Ohio deputy orders inmates to dance, gets fired

A northeast Ohio sheriff fired a deputy for ordering five jail inmates to dance to a song by Usher in exchange for privileges such as using a phone or microwave, the sheriff’s office said Thursday.

The deputy was accused of ordering the inmates to dance on April 11, after they were locked up in a disciplinary area, and then inviting colleagues to watch.

The Summit County sheriff’s office conducted an internal investigation after inmates reported the incident, and the 35-year-old deputy was fired this week for violating department policies by mistreating inmates, acting inappropriately and having a cellphone in the jail, apparently used to play the music.

One inmate did the worm as the deputy played Usher’s “Yeah,” while another said he did the robot so that he could use a phone to contact relatives after a family member’s death, the Akron Beacon Journal reported.

“The community needs to be assured that all inmates that come through the doors of the Summit County jail will be treated humanely and with respect,” Inspector Bill Holland of the sheriff’s office said Thursday. “All allegations to the contrary will be investigated. We take these matters very seriously, and any member of our agency that does not share this philosophy will be disciplined accordingly.”

Investigators said the deputy admitted making a mistake but told them he was only trying to ease tension in the jail.
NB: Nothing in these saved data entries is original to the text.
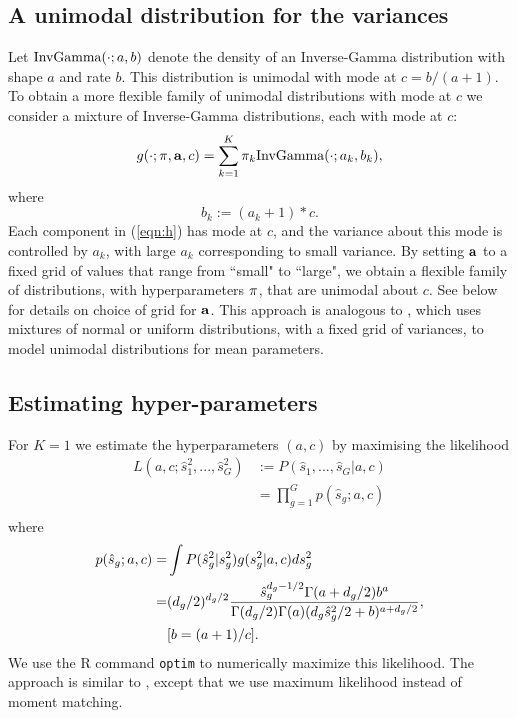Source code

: \documentclass{bioinfo}
\begin{document}
\begin{methods}
\subsection{A unimodal distribution for the variances}
Let $\textrm{InvGamma}(\cdot;a,b)$ denote the density of an Inverse-Gamma distribution with shape $a$ and rate $b$. This distribution is unimodal with mode
at $c=b/(a+1)$. To obtain a more flexible family of unimodal distributions with mode at $c$ we consider a mixture of
Inverse-Gamma distributions, each with mode at $c$:
\begin{equation}
g(\cdot ; \mathbf \pi,\mathbf a,  c) = \sum\limits_{k=1}^K \pi_{k} \textrm{InvGamma}(\cdot;a_k,b_k), \label{eqn:h}
\end{equation}
where
\begin{equation}
b_k:=(a_k+1)*c. \label{eqn:b1}
\end{equation}
Each component in (\ref{eqn:h}) has mode at $c$, and the variance about this mode is controlled by $a_k$, with large $a_k$
corresponding to small variance. By setting $\mathbf a$ to a fixed grid of values that range from ``small" to ``large", we obtain a flexible
family of distributions, with hyperparameters $\mathbf \pi$, that are unimodal about $c$. See below for details on choice of grid for $\mathbf a$.
This approach is analogous to \citet{stephens2016ash}, which uses mixtures of normal or uniform distributions, with a fixed grid of variances,
to model unimodal distributions for mean parameters.

\subsection{Estimating hyper-parameters}

For $K=1$ we estimate the hyperparameters $(a,c)$ by maximising the likelihood
\begin{align}
L(a,c ; \hat{s}_1^2,..., \hat{s}_G^2) &:= P(\hat{s}_1,...,\hat{s}_G| a, c) \\
& = \prod\limits_{g=1}^G p(\hat{s}_g; a, c) \\
\end{align}
where
\begin{align}
p(\hat{s}_g; a,c) =&\int P(\hat{s}_g^2|s_g^2) g(s_g^2|a, c)ds_g^2 \\
=&(d_g/2)^{d_g/2}\frac{\hat{s}_g^{d_g-1/2}\Gamma(a+d_g/2)b^{a}}{\Gamma(d_g/2)\Gamma(a)(d_g\hat{s}_g^2/2+b)^{a+d_g/2}}, \label{eqn:ps} \\
 &[b=(a+1)/c].
\end{align}
We use the R command {\tt optim} to numerically maximize this likelihood.
The approach is similar to \citet{smyth2004limma}, except that
we use maximum likelihood instead of moment matching.


\end{methods}
\end{document}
He also was cited for conduct unbecoming an officer and failing to properly document why the inmates had been put in the disciplinary area.

The former inmate who reported the incident said he didn’t dance and considered it to be “a gross abuse of people’s authority,” WJW-TV reported.

The deputies who may have observed the dancing remain on the job, but the investigation is ongoing and could lead to further disciplinary measures, Holland said.

No public phone number was listed for the fired deputy, who had been with the department since 2004. A message was left Thursday with a union for law enforcement officers.

There are no blemishes in the deputy’s disciplinary file, which is expunged every 12 months under the deputies’ collective bargaining agreement, Holland said.